Пол в палате давно не мылся, пушистые клубы пыли прятались под кроватью. Когда дверь открывалась, сквозняком выгоняло их из укрытия, и они весело перемещались по центру комнаты. В огромные щели оконных рам была заткнута серо-жёлтая техническая вата. Торчала клоками по всему периметру окна, украшенному двумя тощими выцветшими занавесками. На потолке и стенах коричневые разводы протечек сплетались в причудливые узоры.
Мать лежала на высокой койке. Я стояла рядом и смотрела ей в лицо.
— Только не вздумай плакать. Здесь хорошо. Душевные больные, внимательные сестрички. Если что понадобится — кричи. И погромче, иначе могут не услышать. Поняла?
Мать уставилась в один из ржавых разводов на стыке потолка и стены и молчала. Плотно сжатые губы и образовавшиеся жёсткие складки вокруг них выдавали несогласие. Я чувствовала, что внутренне она сопротивляется моему решению определить её именно сюда.

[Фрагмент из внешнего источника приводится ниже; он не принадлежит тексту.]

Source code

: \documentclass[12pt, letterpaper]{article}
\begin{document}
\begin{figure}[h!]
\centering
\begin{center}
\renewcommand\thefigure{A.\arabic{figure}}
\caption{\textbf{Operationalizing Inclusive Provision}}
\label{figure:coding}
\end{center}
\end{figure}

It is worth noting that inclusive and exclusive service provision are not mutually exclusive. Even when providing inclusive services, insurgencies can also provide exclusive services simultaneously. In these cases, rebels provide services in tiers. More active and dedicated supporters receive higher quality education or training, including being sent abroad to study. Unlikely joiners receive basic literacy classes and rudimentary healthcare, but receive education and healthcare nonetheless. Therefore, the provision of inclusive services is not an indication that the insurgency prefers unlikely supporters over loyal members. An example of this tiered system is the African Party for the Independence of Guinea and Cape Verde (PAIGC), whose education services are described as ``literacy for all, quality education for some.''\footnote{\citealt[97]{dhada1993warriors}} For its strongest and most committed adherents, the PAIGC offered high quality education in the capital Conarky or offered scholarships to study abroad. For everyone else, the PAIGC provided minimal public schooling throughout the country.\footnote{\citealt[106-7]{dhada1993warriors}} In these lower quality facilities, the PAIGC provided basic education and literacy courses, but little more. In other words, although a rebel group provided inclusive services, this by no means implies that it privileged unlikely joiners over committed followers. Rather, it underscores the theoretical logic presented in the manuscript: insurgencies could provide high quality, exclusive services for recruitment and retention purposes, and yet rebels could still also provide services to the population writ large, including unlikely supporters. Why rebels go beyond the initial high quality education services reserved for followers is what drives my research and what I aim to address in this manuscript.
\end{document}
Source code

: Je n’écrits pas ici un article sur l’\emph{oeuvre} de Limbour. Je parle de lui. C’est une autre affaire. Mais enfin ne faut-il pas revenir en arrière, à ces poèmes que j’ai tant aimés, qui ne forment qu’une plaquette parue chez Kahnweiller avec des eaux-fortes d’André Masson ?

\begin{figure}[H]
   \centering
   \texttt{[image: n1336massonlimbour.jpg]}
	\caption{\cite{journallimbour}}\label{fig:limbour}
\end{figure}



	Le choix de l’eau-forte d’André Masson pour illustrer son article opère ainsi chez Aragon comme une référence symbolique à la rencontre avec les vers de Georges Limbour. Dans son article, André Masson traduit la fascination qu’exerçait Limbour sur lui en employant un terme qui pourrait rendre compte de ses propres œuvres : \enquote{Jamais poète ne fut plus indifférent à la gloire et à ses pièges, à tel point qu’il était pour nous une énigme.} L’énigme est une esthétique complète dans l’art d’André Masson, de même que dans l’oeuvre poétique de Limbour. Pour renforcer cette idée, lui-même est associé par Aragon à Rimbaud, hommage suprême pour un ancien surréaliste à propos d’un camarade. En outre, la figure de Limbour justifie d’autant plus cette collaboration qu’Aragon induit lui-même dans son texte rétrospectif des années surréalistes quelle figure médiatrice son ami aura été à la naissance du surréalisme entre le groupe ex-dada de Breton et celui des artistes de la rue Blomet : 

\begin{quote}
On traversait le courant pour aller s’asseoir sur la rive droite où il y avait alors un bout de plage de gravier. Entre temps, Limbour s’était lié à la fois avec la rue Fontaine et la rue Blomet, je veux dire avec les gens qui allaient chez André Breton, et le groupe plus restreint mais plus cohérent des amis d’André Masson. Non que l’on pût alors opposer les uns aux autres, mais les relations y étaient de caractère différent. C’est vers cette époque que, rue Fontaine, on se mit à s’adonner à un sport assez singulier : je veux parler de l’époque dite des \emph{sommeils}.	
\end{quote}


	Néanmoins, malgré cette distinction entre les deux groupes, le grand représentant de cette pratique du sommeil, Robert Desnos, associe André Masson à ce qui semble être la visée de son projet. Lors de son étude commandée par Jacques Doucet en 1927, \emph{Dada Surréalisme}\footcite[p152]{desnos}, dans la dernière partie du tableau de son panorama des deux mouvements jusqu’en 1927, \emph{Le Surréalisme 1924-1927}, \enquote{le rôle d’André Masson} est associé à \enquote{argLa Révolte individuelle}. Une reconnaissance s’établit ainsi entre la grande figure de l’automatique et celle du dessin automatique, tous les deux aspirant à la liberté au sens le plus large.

— Обживёшься, привыкнешь — понравится. Врачи сказали, пробудешь здесь недолго — каких-то пару месяцев. Ну, всё. Побежала. Не скучай.
Я наклонилась, чтоб поцеловать мать в щёку, но она резко отвернулась к стене, и мои губы уткнулись в давно не мытые волосы, источающие старческое зловоние. Это было единственное место на её теле, которое распространяло запах старости. Меня чуть не стошнило. Я сдержалась, распрямилась, похлопала мать по плечу и покинула палату.
Я медленно шла по длинному узкому коридору. На сестринском посту больной открыто флиртовал с дежурной. Он устроился бедром на столе, игриво смеялся и во всеуслышание говорил ей комплименты. В комнате отдыха пятеро пациентов «забивали козла», с азартом стуча костяшками по столешнице. Дверь в одну из палат была широко открыта, оттуда доносился громкий плач. По коридору навстречу попадались быстро снующие к общему холодильнику и обратно в палаты тётки в цветастых домашних халатах со свёртками в руках. Больница жила естественной неприукрашенной жизнью.
Я вышла во двор. Это был небольшой уютный сквер. Высокие берёзы и осины создавали иллюзию трепыхания пространства: мелко подрагивали листочки, шевеля солнечные лучи, рассеянные сквозь сито листвы. Моего спокойствия хватило до ближайшей парковой скамейки. Я присела, закрыла глаза и уже не смогла отделаться от навязчивых видений.
Огромная кухня общежития выглядела базарной площадью. Вечерами проголодавшееся многолюдье однообразно гудело и к полуночи рассасывалось. Сегодня народ не торопился расходиться. Обсуждали Верку. Она снова ушла на блядки, оставив недавно родившегося ребёнка одного в комнате, предусмотрительно полуоткрыв входную дверь. У женщин подгорал лук на сковородках, пережаривалось мясо, выкипал суп, но слово своё сказала каждая.
— Задушить гадину!
— Подать в суд, пусть лишат материнства!
— Надо папашу найти. Может, он порядочный. Кто знает, от кого ребёнок-то?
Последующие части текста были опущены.